Doğrusunu isterseniz Alankuş benim hayalime yakın bir iş çıkardı.
Satranç bilmeyenlerin dahi izlediği bir bölüm oldu. (Mesela yenilince kızıp taşların üstüne işeyen bir şampiyonun öyküsünü kim okumaz!) Alankuş şimdilerde Şişli Terakki Lisesi'nde satranç öğretmenliği yapıyor. Akşam gazetesine bir köşe hazırlıyor. Dersler veriyor, hakemlik yapıyor. Eşiyle birlikte hayatını satrançtan kazanıyor.
Dün çıkageldi. Satranç Federasyonu'nun satranç hocaları ve öğrenciler için hazırladığı yardımcı kitapları gösterdi.
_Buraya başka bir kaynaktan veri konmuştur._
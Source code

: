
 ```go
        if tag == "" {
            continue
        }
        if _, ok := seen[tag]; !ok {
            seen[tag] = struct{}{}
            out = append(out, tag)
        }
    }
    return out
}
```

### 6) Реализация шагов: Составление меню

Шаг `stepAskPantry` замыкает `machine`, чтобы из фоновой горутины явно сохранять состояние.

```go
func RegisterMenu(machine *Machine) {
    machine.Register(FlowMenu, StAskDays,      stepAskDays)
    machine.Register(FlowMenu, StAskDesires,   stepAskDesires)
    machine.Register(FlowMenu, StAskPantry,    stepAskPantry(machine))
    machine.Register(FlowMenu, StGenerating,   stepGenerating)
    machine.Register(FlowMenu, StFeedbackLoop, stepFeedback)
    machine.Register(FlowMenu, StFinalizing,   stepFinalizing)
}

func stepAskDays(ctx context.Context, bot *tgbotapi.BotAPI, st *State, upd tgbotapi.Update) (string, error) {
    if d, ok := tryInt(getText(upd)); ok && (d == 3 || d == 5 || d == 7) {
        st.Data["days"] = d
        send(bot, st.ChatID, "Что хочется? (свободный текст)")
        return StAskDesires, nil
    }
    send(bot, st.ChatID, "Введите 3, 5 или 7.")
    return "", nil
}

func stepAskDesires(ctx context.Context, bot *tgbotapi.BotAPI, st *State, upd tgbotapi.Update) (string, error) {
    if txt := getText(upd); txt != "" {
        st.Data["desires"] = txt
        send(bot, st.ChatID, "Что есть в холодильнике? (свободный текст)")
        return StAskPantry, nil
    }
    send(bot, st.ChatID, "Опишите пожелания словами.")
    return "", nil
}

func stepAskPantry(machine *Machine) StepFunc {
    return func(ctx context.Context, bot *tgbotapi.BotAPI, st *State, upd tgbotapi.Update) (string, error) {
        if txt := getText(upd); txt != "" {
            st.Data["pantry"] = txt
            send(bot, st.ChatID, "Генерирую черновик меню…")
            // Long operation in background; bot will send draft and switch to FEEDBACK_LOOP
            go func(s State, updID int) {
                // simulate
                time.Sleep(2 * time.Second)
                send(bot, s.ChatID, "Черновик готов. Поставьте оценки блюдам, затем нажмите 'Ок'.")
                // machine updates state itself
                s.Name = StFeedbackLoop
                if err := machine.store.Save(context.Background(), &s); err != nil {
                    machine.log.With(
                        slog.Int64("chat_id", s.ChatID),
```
Meğer, ' kralların oyunu, oyunların kralı'nı çocuklara öğretmeye ' kale'nin hareketlerinden başlanıyor. Değeri en düşük taş olan (hatta satranç bilmeyenlerce küçümsenen) ' piyon' ise karmaşıklığı nedeniyle son sırada yer alıyor.
Türkiye'nin dört bir yanından 20 bin kişi, ' satranç öğretmeni sertifikası' almak için federasyona başvurmuş. Belli ki ilgi büyük. İnsanlar az ya da çok para kazanabileceklerini bilmeseler, niye böyle bir talepte bulunsun! Bir espriyle şimdilik konuyu kapatalım. Büyük Usta Larsen " Satranç şuh bir metrestir " demişti. Güçlü oyunculardan, avukat Bülent Pekand bu söze karşı çıkıyor: " Biz satrançla evliyiz, asıl metres eşlerimiz! "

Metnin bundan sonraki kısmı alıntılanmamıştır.